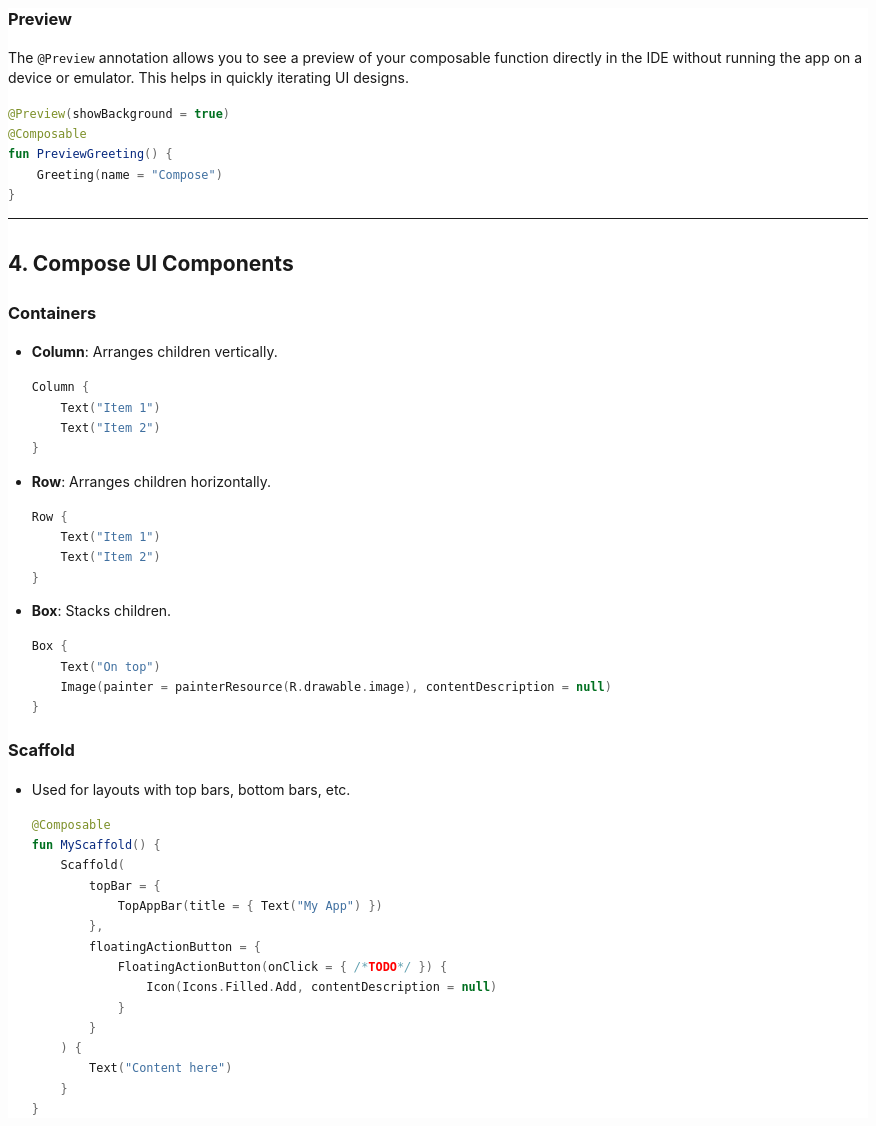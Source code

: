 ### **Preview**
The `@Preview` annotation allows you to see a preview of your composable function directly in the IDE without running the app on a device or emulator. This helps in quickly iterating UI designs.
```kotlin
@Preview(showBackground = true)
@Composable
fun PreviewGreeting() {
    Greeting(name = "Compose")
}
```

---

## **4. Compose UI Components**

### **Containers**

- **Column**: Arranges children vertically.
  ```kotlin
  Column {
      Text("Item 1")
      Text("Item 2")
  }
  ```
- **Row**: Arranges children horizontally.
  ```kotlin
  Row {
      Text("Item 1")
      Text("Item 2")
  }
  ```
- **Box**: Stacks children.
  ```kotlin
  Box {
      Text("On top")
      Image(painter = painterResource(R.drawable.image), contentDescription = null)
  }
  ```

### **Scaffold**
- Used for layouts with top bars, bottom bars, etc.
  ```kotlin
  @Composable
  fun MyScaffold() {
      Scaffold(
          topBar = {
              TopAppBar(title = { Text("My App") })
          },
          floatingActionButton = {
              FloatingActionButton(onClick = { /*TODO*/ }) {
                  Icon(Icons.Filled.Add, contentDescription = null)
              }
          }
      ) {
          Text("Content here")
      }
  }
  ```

• **Your objective**: The requested lines run from the one with "- **Box**: Stacks children." through the last line of the records. Return them exactly.

• **Solution to this problem**:
- **Box**: Stacks children.
  ```kotlin
  Box {
      Text("On top")
      Image(painter = painterResource(R.drawable.image), contentDescription = null)
  }
  ```

### **Scaffold**
- Used for layouts with top bars, bottom bars, etc.
  ```kotlin
  @Composable
  fun MyScaffold() {
      Scaffold(
          topBar = {
              TopAppBar(title = { Text("My App") })
          },
          floatingActionButton = {
              FloatingActionButton(onClick = { /*TODO*/ }) {
                  Icon(Icons.Filled.Add, contentDescription = null)
              }
          }
      ) {
          Text("Content here")
      }
  }
  ```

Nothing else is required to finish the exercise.